What is needed: Output the records exactly, with no line skipped.

___ Data section

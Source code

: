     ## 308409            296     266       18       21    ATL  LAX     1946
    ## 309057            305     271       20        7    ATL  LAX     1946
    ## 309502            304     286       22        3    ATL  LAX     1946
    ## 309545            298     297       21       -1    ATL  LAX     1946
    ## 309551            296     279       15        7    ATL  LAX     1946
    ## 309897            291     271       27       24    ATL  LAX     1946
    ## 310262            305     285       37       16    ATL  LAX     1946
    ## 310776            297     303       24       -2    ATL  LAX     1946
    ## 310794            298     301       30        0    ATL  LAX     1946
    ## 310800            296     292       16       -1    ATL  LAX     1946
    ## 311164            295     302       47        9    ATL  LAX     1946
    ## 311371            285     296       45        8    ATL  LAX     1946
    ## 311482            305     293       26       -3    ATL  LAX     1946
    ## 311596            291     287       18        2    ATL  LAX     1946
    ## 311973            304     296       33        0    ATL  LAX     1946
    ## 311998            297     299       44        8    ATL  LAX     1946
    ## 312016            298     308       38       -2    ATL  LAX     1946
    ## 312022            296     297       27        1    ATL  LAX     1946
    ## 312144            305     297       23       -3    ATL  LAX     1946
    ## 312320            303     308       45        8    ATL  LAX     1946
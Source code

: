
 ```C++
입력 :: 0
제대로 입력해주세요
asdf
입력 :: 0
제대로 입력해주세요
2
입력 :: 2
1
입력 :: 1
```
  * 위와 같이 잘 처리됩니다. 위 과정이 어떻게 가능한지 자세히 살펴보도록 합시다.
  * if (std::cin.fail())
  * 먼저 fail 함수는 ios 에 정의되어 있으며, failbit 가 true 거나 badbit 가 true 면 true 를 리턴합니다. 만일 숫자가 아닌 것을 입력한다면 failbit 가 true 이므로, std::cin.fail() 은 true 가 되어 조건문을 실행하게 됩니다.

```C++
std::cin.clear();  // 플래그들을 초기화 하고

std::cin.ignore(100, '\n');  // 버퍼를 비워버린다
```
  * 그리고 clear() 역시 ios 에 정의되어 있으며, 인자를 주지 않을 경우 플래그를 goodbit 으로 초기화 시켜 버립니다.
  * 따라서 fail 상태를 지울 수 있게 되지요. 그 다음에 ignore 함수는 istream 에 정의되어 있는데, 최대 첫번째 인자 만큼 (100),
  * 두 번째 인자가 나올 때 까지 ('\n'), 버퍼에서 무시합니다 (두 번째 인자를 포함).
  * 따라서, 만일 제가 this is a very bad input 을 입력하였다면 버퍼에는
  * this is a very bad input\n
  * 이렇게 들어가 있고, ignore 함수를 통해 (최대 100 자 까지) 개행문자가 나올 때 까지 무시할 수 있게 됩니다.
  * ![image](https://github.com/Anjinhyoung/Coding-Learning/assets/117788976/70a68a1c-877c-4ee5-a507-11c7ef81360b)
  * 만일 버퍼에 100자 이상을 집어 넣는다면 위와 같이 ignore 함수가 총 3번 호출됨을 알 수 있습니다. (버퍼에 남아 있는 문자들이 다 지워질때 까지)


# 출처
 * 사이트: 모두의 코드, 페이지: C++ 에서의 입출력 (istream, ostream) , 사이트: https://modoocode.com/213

______

Expected answer:
Source code

:     ## 308409            296     266       18       21    ATL  LAX     1946
    ## 309057            305     271       20        7    ATL  LAX     1946
    ## 309502            304     286       22        3    ATL  LAX     1946
    ## 309545            298     297       21       -1    ATL  LAX     1946
    ## 309551            296     279       15        7    ATL  LAX     1946
    ## 309897            291     271       27       24    ATL  LAX     1946
    ## 310262            305     285       37       16    ATL  LAX     1946
    ## 310776            297     303       24       -2    ATL  LAX     1946
    ## 310794            298     301       30        0    ATL  LAX     1946
    ## 310800            296     292       16       -1    ATL  LAX     1946
    ## 311164            295     302       47        9    ATL  LAX     1946
    ## 311371            285     296       45        8    ATL  LAX     1946
    ## 311482            305     293       26       -3    ATL  LAX     1946
    ## 311596            291     287       18        2    ATL  LAX     1946
    ## 311973            304     296       33        0    ATL  LAX     1946
    ## 311998            297     299       44        8    ATL  LAX     1946
    ## 312016            298     308       38       -2    ATL  LAX     1946
    ## 312022            296     297       27        1    ATL  LAX     1946
    ## 312144            305     297       23       -3    ATL  LAX     1946
    ## 312320            303     308       45        8    ATL  LAX     1946
Source code

:
 ```C++
입력 :: 0
제대로 입력해주세요
asdf
입력 :: 0
제대로 입력해주세요
2
입력 :: 2
1
입력 :: 1
```
  * 위와 같이 잘 처리됩니다. 위 과정이 어떻게 가능한지 자세히 살펴보도록 합시다.
  * if (std::cin.fail())
  * 먼저 fail 함수는 ios 에 정의되어 있으며, failbit 가 true 거나 badbit 가 true 면 true 를 리턴합니다. 만일 숫자가 아닌 것을 입력한다면 failbit 가 true 이므로, std::cin.fail() 은 true 가 되어 조건문을 실행하게 됩니다.

```C++
std::cin.clear();  // 플래그들을 초기화 하고

std::cin.ignore(100, '\n');  // 버퍼를 비워버린다
```
  * 그리고 clear() 역시 ios 에 정의되어 있으며, 인자를 주지 않을 경우 플래그를 goodbit 으로 초기화 시켜 버립니다.
  * 따라서 fail 상태를 지울 수 있게 되지요. 그 다음에 ignore 함수는 istream 에 정의되어 있는데, 최대 첫번째 인자 만큼 (100),
  * 두 번째 인자가 나올 때 까지 ('\n'), 버퍼에서 무시합니다 (두 번째 인자를 포함).
  * 따라서, 만일 제가 this is a very bad input 을 입력하였다면 버퍼에는
  * this is a very bad input\n
  * 이렇게 들어가 있고, ignore 함수를 통해 (최대 100 자 까지) 개행문자가 나올 때 까지 무시할 수 있게 됩니다.
  * ![image](https://github.com/Anjinhyoung/Coding-Learning/assets/117788976/70a68a1c-877c-4ee5-a507-11c7ef81360b)
  * 만일 버퍼에 100자 이상을 집어 넣는다면 위와 같이 ignore 함수가 총 3번 호출됨을 알 수 있습니다. (버퍼에 남아 있는 문자들이 다 지워질때 까지)


# 출처
 * 사이트: 모두의 코드, 페이지: C++ 에서의 입출력 (istream, ostream) , 사이트: https://modoocode.com/213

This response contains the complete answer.